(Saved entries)
****

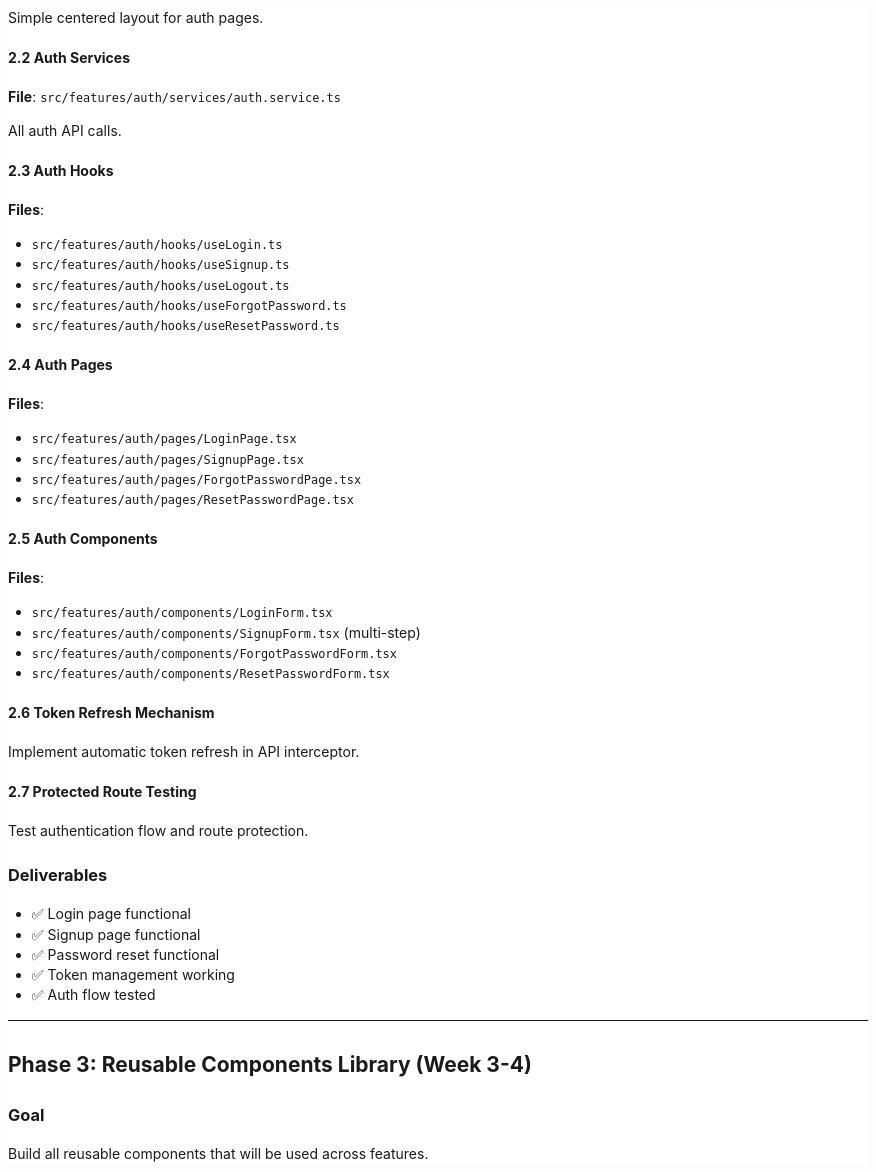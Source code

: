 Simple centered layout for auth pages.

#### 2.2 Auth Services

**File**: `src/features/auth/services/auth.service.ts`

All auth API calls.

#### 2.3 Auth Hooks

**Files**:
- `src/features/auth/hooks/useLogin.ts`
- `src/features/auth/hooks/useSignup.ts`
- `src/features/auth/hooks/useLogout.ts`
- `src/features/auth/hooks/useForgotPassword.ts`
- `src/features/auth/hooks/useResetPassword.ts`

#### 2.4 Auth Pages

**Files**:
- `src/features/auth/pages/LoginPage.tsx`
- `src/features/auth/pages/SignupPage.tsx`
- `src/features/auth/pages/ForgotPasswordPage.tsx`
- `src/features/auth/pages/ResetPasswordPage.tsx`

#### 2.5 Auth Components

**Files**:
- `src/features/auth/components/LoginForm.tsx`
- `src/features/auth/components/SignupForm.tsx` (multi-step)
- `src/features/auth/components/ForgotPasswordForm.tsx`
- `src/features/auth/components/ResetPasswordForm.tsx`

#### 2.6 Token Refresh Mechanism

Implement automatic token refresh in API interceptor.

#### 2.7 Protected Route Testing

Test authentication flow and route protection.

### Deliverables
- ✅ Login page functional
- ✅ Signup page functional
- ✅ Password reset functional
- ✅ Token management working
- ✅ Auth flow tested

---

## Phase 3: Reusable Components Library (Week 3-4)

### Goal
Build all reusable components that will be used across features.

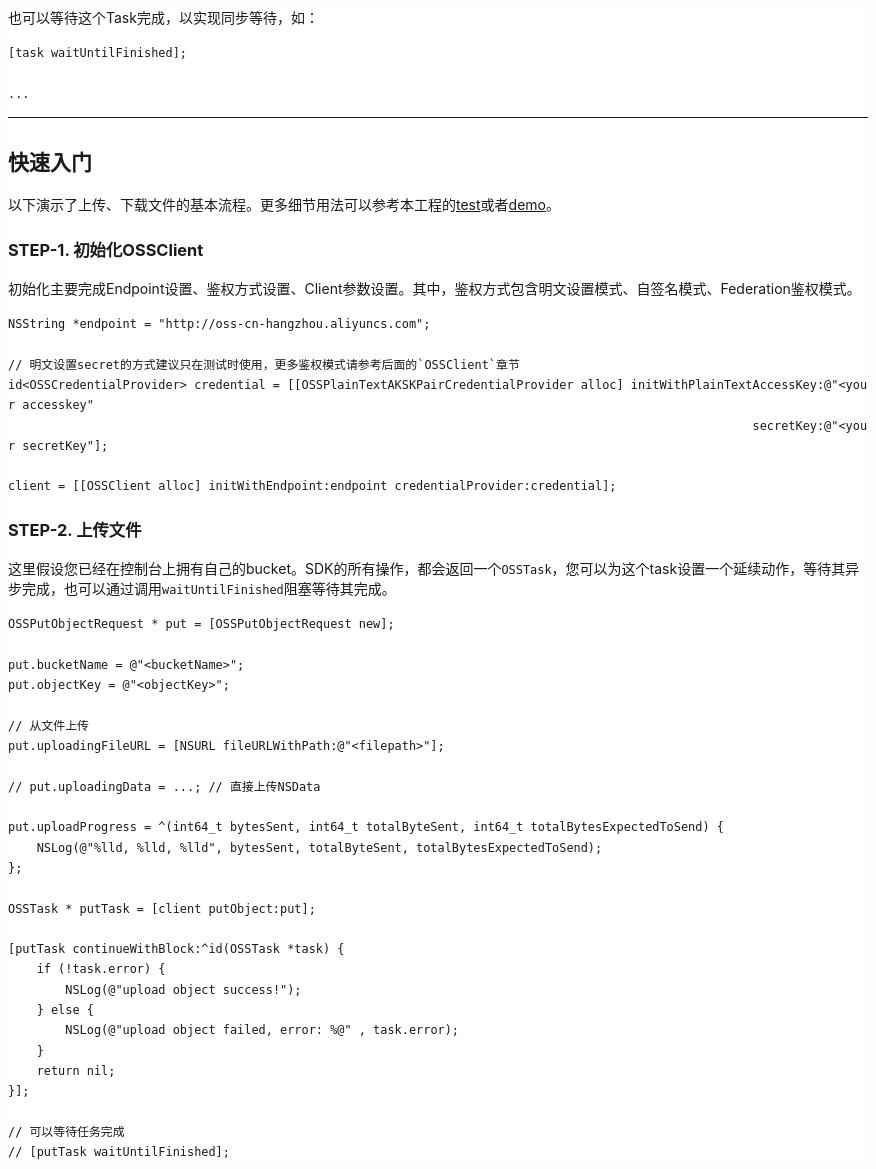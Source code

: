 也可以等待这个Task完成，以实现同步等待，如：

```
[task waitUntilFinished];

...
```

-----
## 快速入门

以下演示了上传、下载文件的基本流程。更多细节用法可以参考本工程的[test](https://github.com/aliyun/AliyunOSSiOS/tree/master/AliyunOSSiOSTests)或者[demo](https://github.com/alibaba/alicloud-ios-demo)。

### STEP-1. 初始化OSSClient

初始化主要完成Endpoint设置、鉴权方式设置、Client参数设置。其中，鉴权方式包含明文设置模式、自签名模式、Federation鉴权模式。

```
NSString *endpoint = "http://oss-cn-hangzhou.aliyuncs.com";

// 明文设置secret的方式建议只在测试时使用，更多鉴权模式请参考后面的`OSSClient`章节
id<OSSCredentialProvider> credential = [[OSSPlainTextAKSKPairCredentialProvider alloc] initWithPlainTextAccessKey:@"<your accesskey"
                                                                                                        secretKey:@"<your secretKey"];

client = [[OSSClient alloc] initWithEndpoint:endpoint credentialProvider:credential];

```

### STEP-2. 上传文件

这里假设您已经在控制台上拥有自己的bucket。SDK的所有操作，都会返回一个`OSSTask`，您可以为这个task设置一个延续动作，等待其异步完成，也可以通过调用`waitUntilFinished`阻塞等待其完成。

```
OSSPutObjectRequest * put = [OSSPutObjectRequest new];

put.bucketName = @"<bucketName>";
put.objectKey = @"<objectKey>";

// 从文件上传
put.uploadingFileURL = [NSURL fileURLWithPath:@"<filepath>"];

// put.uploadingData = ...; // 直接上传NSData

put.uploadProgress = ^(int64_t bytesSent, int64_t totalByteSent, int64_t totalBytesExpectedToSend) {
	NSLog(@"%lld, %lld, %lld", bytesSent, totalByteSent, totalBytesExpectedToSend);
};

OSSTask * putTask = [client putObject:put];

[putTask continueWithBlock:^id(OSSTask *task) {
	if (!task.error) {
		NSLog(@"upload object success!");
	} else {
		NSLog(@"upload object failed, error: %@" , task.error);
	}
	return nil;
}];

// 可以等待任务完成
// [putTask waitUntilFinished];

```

****

YOUR ASSIGNMENT → Write only the number of lines in the entries where the string "totalBytesExpectedToSend" occurs.

RESULT OF THIS EXERCISE → 2